The Spin spent much of last week in rain-sodden Leicester - surprisingly diverting, since you ask - and at one stage shocked its fellow hacks by actually venturing outside the press box for reasons other than fresh air and sustenance. The object of its journalistic curiosity, as so often, was Nasser Hussain. He had just been dismissed for six and was about to step down as a Test selector, but was in a pretty chipper mood (oaths limited to single-figures, insults administered with a smile). But moods swing, and the Spin wondered exactly how Nasser felt after reading Mike Gatting's international exclusive in the News of the World (as opposed to his international exclusive in the Observer).

"I'm beginning to wonder if Nasser is losing the plot," spluttered Gatt, affectionately stroking a jar of branston pickle. "Over the past year, it's become clear Nasser has his own agenda and does what he wants. The final straw for me was when he said: 'I want to be a record-breaker, I want to play in 100 Tests.' Pausing for a moment to pose for fans with a cheese-ham-and-don't-go-easy-on-the-relish doorstep sandwich, Gatt added, "It was all me, me, me... It's no secret Nasser has always been one of the most self-centred cricketers around - single-minded, selfish and stubborn. Now it seems Nasser thinks he's bigger than the team."

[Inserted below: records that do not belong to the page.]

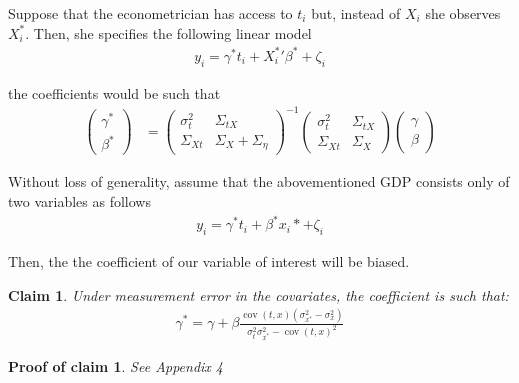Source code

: \documentclass[10pt]{article}
\newtheorem{claim}{Claim}
\newtheorem{claimproof}{Proof of claim}[claim]
\begin{document}
        Suppose that the econometrician has access to $t_i$ but, instead of $X_i$ she observes $X^*_i$. Then, she specifies the following linear model
        \begin{align}
            y_i = \gamma^* t_i + {X^{*}_i}' \beta^* + \zeta_i
        \end{align}
        
        the coefficients would be such that
        \begin{align}
            \left(\begin{array}{l}
        {\gamma}^* \\
        {\beta}^*
        \end{array}\right)
        & =\left(\begin{array}{cc}
        {\sigma}^2_{t} & \Sigma_{tX} \\
        \Sigma_{Xt} & {\Sigma}_{X}+{\Sigma}_{\eta}
        \end{array}\right)^{-1}\left(\begin{array}{cc}
        {\sigma}^2_{t} & \Sigma_{tX} \\
        \Sigma_{Xt} & {\Sigma}_{X}
        \end{array}\right)\left(\begin{array}{l}
        {\gamma} \\
        {\beta}
        \end{array}\right)
        \end{align}
        
        Without loss of generality, assume that the abovementioned GDP consists only of two variables as follows
        \begin{align}
                    y_i = \gamma^* t_i +  \beta^*x_i* + \zeta_i
                \end{align}
        
	Then, the the coefficient of our variable of interest will be biased.
	\begin{claim}
	Under measurement error in the covariates, the coefficient is such that:
	\begin{align}
            \gamma^* = \gamma + \beta\frac{\operatorname{cov}(t,x)(\sigma^2_{x^*}-\sigma^2_x)}{\sigma_{t}^2\sigma_{x^*}^2-\operatorname{cov}({t,x})^2}
        \end{align}
	\end{claim}
	
\begin{claimproof}
	See Appendix 4
	\end{claimproof}
\end{document}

Splattering onlookers with an indignant shower of pork-pie-enriched spittle, Gatt raged, "I couldn't believe the way Nasser was allowed to go off to Australia with his family and then to disappear after that First Test defeat in Brisbane to be at the birth of his second child, who should never have been allowed to have been born in Australia anyway." Now the Spin is willing to concede that Gatt probably didn't say that last bit. But, as crumbs from Mr Kipling's apple pies became lodged in his beard, one thing he did say was that "Nasser has always been big on self-preservation - on and off the field. Time for seconds!" Well, sort of, anyway.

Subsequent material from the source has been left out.